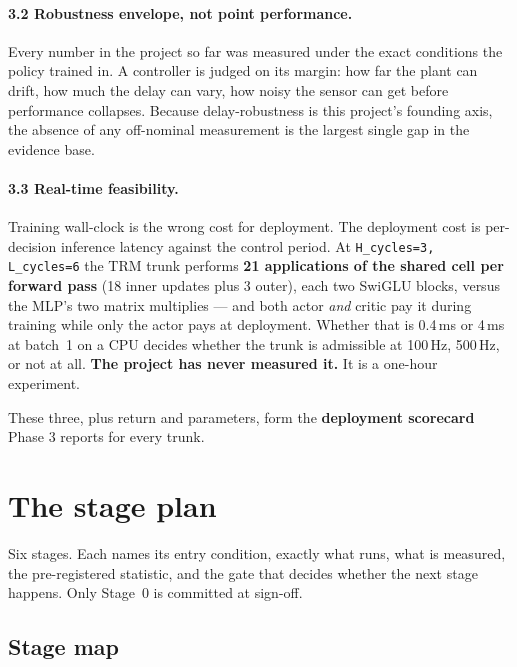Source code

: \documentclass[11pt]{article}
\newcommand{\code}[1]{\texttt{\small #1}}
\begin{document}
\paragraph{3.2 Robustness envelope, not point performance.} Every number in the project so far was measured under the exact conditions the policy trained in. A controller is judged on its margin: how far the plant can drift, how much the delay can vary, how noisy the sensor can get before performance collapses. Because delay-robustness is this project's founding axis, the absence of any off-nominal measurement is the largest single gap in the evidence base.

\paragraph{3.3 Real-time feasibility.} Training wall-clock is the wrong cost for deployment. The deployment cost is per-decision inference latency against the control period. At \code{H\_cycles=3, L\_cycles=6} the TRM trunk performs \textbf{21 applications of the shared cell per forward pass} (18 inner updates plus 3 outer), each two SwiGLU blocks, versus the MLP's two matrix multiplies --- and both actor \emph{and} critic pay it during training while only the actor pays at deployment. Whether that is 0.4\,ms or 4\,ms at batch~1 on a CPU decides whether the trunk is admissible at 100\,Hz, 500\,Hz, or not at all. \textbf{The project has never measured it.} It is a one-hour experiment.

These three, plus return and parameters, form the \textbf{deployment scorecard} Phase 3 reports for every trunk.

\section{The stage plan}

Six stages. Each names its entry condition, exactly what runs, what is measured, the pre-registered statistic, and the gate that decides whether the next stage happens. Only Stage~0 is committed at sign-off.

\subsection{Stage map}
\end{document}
-=-=-
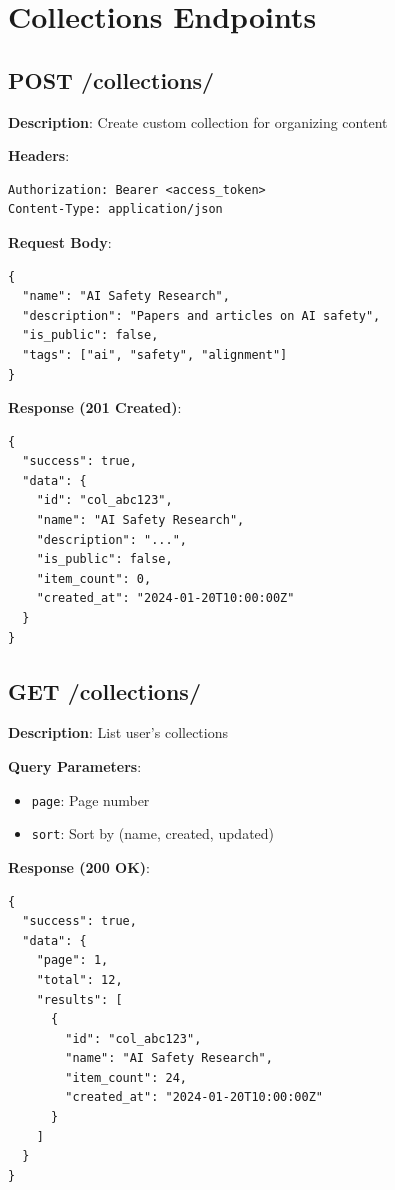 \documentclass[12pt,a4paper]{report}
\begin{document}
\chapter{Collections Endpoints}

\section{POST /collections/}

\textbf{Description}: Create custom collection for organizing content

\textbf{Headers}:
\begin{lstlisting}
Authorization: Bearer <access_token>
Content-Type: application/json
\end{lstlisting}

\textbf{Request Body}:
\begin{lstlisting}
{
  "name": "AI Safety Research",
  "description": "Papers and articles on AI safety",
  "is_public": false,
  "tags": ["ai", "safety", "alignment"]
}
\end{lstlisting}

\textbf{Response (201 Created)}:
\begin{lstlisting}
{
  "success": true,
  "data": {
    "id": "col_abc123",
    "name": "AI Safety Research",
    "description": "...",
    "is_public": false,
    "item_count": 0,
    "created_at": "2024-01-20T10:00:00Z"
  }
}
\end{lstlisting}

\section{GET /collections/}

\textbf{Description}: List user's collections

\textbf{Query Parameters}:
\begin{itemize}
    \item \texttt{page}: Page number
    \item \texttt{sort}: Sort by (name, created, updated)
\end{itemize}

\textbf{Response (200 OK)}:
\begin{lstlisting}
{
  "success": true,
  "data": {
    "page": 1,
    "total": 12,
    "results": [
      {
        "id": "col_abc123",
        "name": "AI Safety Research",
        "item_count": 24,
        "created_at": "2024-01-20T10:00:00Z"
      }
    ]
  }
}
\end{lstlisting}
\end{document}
-=-=-
** PROBLEM DESCRIPTION **
Please count the lines that hold "texttt" in this data and report the total alone.

** TASK ANSWER **
3